Depending on the severity of the trauma sustained and degree of pain, rib fractures may be managed either outpatient or inpatient. Isolated rib fractures tend to heal well and do not need any further interventions beyond pain control, rest, and ice. Multiple rib fractures, displaced rib fractures, or those with underlying concomitant injuries may require inpatient monitoring for respiratory failure or surgical correction. Elderly individuals with rib fractures tend to have a higher mortality rate than younger individuals and may require closer monitoring.
The most severe complications related to rib fractures are the flail chest and damage to the underlying structures. Solid organ injuries associated with rib fractures include liver injuries and splenic injuries. Typically, the higher the rib fracture is within the thoracic cage, the more likely it is to cause a liver or splenic injury. Particular attention needs to be paid for the patient's respiratory status, as rib fractures may cause the patients to go on and develop acute respiratory failure due to poor respiratory efforts and may need mechanical ventilation and surgical stabilization.
Given that rib fractures in the elderly are associated with higher mortality and morbidity, particular attention and resources need to be directed towards fall prevention to reduce the incidence of rib fractures. Studies show that an interdisciplinary team can significantly reduce the risk of falls in the elderly and therefore, clinicians and hospital staff should receive training on how to provide the necessary tools and resources needed to prevent falls.

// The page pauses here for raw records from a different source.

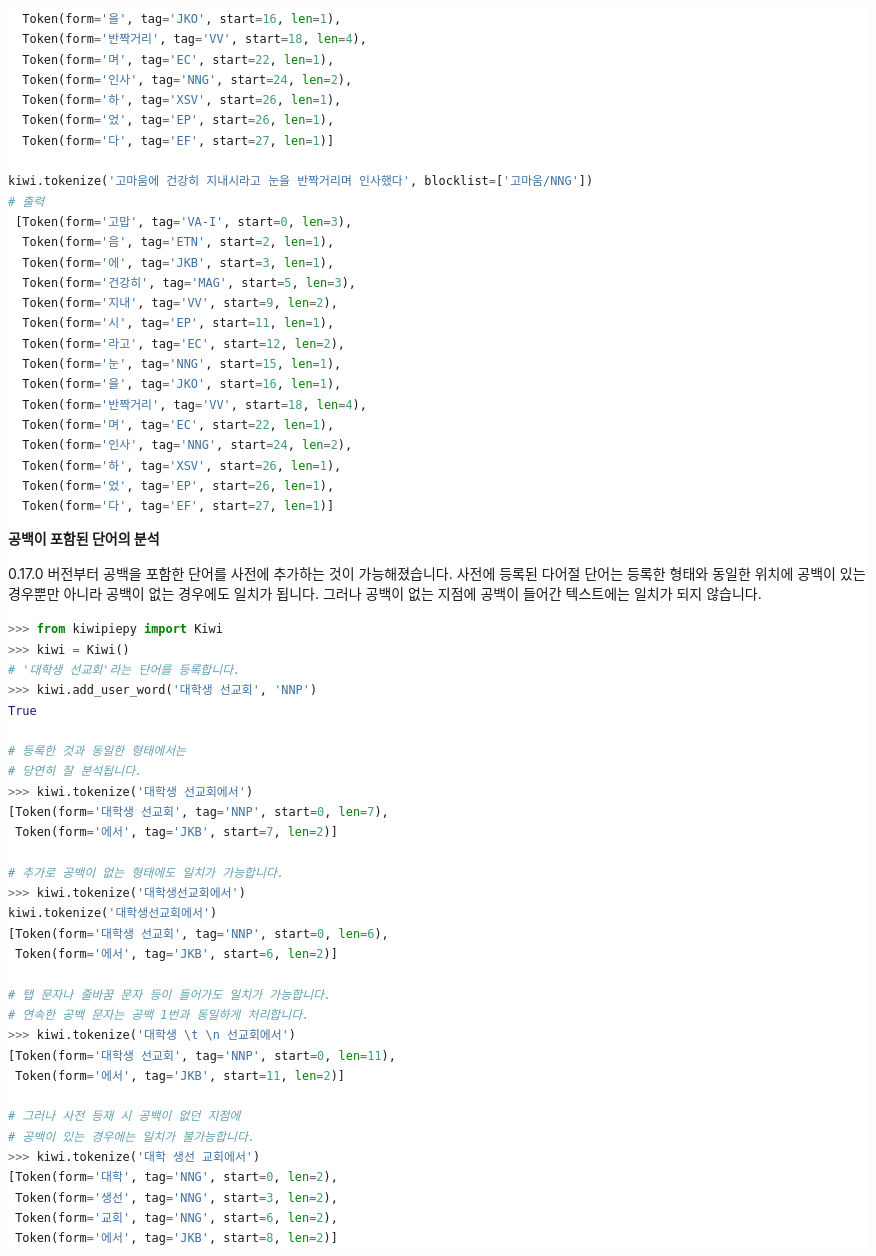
 ```python
  Token(form='을', tag='JKO', start=16, len=1), 
  Token(form='반짝거리', tag='VV', start=18, len=4), 
  Token(form='며', tag='EC', start=22, len=1), 
  Token(form='인사', tag='NNG', start=24, len=2), 
  Token(form='하', tag='XSV', start=26, len=1), 
  Token(form='었', tag='EP', start=26, len=1), 
  Token(form='다', tag='EF', start=27, len=1)]

kiwi.tokenize('고마움에 건강히 지내시라고 눈을 반짝거리며 인사했다', blocklist=['고마움/NNG'])
# 출력
 [Token(form='고맙', tag='VA-I', start=0, len=3), 
  Token(form='음', tag='ETN', start=2, len=1), 
  Token(form='에', tag='JKB', start=3, len=1), 
  Token(form='건강히', tag='MAG', start=5, len=3), 
  Token(form='지내', tag='VV', start=9, len=2), 
  Token(form='시', tag='EP', start=11, len=1), 
  Token(form='라고', tag='EC', start=12, len=2), 
  Token(form='눈', tag='NNG', start=15, len=1), 
  Token(form='을', tag='JKO', start=16, len=1), 
  Token(form='반짝거리', tag='VV', start=18, len=4), 
  Token(form='며', tag='EC', start=22, len=1), 
  Token(form='인사', tag='NNG', start=24, len=2), 
  Token(form='하', tag='XSV', start=26, len=1), 
  Token(form='었', tag='EP', start=26, len=1), 
  Token(form='다', tag='EF', start=27, len=1)]
```

**공백이 포함된 단어의 분석**

0.17.0 버전부터 공백을 포함한 단어를 사전에 추가하는 것이 가능해졌습니다. 사전에 등록된 다어절 단어는 등록한 형태와 동일한 위치에 공백이 있는 경우뿐만 아니라 공백이 없는 경우에도 일치가 됩니다. 그러나 공백이 없는 지점에 공백이 들어간 텍스트에는 일치가 되지 않습니다.
```python
>>> from kiwipiepy import Kiwi
>>> kiwi = Kiwi()
# '대학생 선교회'라는 단어를 등록합니다.
>>> kiwi.add_user_word('대학생 선교회', 'NNP')
True

# 등록한 것과 동일한 형태에서는
# 당연히 잘 분석됩니다.
>>> kiwi.tokenize('대학생 선교회에서') 
[Token(form='대학생 선교회', tag='NNP', start=0, len=7),
 Token(form='에서', tag='JKB', start=7, len=2)]

# 추가로 공백이 없는 형태에도 일치가 가능합니다.
>>> kiwi.tokenize('대학생선교회에서') 
kiwi.tokenize('대학생선교회에서')  
[Token(form='대학생 선교회', tag='NNP', start=0, len=6),
 Token(form='에서', tag='JKB', start=6, len=2)]

# 탭 문자나 줄바꿈 문자 등이 들어가도 일치가 가능합니다.
# 연속한 공백 문자는 공백 1번과 동일하게 처리합니다.
>>> kiwi.tokenize('대학생 \t \n 선교회에서') 
[Token(form='대학생 선교회', tag='NNP', start=0, len=11),
 Token(form='에서', tag='JKB', start=11, len=2)]

# 그러나 사전 등재 시 공백이 없던 지점에
# 공백이 있는 경우에는 일치가 불가능합니다.
>>> kiwi.tokenize('대학 생선 교회에서')      
[Token(form='대학', tag='NNG', start=0, len=2),
 Token(form='생선', tag='NNG', start=3, len=2),
 Token(form='교회', tag='NNG', start=6, len=2),
 Token(form='에서', tag='JKB', start=8, len=2)]

```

As with all significant trauma, a team of trained and dedicated professionals including emergency physicians, trauma surgeons, emergency and ICU nurses is requisite for initial evaluation, management, and stabilization. Early identification of potential patient decompensation should receive attention as a team, and possible interventions such as intubation, chest tubes, thoracotomies should be a team discussion to achieve optimal patient care and clinical results. [Level V] For insignificant trauma and simple rib fractures, patients can be safely discharged after evaluation.